— Assigned task —
Go through the listing below and say how many lines contain "hline"; write nothing but the number.
◇ ◇ ◇ ◇ ◇
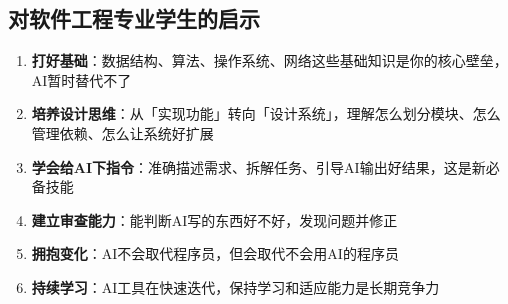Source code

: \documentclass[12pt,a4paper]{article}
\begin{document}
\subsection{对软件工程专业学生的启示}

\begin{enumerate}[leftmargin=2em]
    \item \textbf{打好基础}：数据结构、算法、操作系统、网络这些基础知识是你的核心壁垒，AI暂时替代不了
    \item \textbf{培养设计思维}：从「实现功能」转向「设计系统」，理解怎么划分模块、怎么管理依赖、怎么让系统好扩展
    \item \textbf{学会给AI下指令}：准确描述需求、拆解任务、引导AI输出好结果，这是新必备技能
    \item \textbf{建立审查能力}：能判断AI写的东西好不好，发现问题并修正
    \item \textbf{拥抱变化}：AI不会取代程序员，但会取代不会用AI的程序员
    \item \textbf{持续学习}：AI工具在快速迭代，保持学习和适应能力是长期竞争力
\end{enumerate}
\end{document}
◇ ◇ ◇ ◇ ◇
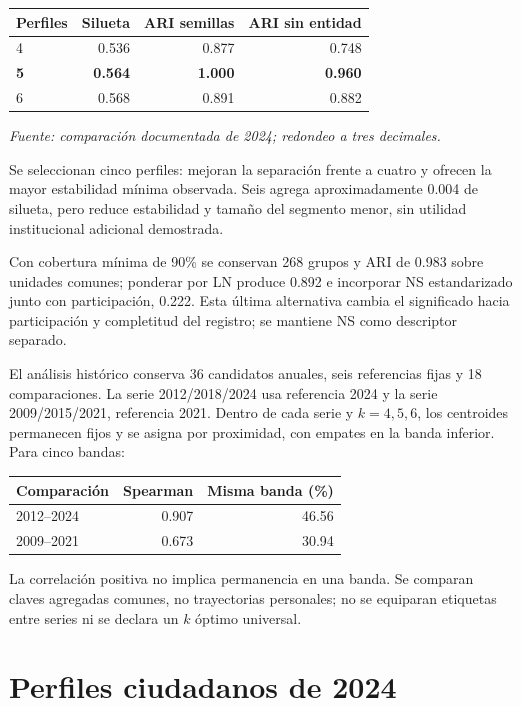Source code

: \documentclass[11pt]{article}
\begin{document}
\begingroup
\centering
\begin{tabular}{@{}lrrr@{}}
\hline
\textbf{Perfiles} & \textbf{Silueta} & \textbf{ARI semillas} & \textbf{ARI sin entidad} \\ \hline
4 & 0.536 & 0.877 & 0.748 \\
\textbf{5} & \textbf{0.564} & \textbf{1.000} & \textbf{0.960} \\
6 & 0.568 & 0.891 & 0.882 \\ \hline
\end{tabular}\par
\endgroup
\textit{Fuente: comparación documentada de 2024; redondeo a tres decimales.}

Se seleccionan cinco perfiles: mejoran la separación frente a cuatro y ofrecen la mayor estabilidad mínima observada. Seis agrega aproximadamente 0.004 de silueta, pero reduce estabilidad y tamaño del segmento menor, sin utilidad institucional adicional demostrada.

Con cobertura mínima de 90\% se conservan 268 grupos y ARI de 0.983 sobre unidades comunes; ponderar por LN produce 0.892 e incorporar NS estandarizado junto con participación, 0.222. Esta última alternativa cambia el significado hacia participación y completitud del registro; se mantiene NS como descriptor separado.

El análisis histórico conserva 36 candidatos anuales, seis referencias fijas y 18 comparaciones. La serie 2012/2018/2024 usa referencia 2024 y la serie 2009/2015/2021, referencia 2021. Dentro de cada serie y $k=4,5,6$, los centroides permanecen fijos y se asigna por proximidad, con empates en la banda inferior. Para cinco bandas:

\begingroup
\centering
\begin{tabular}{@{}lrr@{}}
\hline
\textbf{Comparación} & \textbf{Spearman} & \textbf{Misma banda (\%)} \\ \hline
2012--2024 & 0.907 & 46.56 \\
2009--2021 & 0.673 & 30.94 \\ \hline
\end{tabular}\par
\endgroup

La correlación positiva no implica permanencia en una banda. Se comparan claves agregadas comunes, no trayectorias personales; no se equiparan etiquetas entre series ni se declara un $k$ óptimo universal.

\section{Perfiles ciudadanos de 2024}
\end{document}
◇ ◇ ◇ ◇ ◇
— Answer to the problem —
6